Description of the task :: Copy out each line featuring the string "interval" from the entries beneath.

Saved entries:
============================================================
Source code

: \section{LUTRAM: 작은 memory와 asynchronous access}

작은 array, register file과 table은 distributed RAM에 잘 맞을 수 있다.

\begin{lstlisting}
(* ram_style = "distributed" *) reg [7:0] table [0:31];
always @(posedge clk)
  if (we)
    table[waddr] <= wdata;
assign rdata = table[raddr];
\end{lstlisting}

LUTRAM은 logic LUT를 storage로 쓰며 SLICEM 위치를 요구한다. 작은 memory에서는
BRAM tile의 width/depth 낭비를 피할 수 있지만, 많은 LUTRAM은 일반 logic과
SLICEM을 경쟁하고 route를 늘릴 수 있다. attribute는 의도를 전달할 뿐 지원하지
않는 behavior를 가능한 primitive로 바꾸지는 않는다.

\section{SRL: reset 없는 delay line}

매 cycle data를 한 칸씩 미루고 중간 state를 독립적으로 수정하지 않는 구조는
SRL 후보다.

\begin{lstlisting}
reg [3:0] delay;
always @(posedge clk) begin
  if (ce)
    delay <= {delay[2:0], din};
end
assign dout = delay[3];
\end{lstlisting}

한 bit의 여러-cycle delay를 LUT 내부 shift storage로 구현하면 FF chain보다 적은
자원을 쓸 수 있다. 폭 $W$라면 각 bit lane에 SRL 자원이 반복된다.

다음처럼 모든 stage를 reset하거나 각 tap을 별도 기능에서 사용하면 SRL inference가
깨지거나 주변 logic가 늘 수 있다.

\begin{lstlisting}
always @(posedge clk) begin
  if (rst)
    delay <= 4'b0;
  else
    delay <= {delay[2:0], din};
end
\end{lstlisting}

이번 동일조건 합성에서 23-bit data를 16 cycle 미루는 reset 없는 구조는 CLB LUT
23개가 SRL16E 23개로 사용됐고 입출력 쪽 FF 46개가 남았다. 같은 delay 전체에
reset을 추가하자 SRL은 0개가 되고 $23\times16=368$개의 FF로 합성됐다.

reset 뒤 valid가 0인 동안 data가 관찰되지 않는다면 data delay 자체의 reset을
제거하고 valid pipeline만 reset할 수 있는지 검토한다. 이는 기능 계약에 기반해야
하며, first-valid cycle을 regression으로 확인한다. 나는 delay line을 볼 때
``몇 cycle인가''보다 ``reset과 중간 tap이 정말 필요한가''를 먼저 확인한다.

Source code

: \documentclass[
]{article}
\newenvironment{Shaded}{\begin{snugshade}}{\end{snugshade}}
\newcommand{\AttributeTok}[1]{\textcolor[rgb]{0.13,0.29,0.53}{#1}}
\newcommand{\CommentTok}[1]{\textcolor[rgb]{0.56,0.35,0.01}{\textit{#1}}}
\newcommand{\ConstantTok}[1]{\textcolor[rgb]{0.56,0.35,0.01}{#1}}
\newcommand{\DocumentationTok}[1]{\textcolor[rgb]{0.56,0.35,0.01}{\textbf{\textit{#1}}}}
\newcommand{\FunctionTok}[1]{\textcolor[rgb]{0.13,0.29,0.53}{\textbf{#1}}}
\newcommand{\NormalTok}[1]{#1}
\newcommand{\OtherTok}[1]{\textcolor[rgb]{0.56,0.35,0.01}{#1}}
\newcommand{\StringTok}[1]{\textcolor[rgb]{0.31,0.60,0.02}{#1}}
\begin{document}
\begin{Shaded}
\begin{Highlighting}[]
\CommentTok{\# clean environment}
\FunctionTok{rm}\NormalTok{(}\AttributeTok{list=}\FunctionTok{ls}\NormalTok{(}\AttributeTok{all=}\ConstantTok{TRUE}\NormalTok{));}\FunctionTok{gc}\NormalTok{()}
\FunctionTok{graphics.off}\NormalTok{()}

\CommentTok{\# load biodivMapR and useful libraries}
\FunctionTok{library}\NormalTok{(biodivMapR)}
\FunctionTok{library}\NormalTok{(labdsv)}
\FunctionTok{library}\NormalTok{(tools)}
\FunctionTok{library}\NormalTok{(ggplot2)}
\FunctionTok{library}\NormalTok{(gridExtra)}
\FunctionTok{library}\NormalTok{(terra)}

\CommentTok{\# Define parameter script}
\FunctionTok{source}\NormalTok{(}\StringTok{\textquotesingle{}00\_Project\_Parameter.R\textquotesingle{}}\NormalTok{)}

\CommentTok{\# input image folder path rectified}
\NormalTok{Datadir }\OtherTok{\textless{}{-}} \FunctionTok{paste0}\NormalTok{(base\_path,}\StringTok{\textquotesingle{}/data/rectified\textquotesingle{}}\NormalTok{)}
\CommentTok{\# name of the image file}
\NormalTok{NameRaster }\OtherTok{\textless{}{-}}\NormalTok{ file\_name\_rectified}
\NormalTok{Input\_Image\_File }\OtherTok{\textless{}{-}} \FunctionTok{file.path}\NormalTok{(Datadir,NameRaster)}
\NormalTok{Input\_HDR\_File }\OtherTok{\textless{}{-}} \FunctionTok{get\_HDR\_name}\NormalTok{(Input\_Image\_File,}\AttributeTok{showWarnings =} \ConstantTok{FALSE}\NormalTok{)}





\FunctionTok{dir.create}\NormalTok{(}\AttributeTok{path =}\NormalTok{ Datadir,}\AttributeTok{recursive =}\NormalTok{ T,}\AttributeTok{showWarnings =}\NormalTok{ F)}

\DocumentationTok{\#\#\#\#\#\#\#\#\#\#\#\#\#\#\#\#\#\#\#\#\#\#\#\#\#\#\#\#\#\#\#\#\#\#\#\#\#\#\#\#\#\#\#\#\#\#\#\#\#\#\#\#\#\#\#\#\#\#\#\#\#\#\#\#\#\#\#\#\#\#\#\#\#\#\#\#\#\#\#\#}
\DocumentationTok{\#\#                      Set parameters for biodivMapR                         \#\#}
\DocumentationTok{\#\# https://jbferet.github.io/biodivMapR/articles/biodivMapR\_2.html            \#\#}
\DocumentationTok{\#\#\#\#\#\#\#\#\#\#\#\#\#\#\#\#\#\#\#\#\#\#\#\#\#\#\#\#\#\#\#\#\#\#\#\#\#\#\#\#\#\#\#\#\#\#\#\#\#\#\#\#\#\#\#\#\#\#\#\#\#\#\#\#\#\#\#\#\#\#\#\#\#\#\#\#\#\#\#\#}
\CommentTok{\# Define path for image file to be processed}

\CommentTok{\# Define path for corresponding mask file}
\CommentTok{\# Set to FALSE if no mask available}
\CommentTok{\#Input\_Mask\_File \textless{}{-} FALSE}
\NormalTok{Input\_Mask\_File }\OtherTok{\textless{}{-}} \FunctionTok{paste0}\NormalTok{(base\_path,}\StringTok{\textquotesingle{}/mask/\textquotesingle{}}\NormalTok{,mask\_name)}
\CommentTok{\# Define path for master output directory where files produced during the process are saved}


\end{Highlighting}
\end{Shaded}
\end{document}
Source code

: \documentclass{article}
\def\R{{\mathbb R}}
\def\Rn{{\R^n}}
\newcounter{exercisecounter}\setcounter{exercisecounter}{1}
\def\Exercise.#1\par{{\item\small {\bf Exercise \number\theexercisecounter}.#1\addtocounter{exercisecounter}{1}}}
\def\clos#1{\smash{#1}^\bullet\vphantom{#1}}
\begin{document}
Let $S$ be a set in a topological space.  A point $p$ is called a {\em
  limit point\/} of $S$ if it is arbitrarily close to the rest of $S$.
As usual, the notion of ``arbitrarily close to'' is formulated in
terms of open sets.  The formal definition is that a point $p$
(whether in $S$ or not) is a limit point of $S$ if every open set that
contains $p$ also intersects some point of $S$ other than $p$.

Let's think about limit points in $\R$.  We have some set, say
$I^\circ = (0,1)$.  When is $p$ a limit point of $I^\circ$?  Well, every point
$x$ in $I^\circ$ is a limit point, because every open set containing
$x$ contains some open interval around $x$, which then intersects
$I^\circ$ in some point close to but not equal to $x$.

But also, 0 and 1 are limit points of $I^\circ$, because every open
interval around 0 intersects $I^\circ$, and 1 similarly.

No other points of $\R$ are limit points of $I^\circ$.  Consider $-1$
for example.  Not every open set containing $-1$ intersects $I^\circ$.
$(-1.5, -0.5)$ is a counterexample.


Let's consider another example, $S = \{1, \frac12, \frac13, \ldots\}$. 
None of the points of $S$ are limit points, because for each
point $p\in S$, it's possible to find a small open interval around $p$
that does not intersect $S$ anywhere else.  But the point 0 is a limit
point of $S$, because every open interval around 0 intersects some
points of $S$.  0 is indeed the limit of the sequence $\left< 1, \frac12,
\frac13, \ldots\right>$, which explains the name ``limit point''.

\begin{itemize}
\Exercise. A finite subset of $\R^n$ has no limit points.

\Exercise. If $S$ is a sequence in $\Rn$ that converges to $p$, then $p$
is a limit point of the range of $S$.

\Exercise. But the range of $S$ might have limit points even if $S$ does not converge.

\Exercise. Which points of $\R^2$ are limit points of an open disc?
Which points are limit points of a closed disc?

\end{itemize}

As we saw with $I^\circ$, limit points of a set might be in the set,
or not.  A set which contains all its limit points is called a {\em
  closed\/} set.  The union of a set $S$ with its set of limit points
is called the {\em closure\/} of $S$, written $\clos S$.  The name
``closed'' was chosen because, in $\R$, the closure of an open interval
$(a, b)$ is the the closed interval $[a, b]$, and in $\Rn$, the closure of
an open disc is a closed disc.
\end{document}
============================================================
Result ::
$x$ contains some open interval around $x$, which then intersects
interval around 0 intersects $I^\circ$, and 1 similarly.
point $p\in S$, it's possible to find a small open interval around $p$
point of $S$, because every open interval around 0 intersects some
``closed'' was chosen because, in $\R$, the closure of an open interval
$(a, b)$ is the the closed interval $[a, b]$, and in $\Rn$, the closure of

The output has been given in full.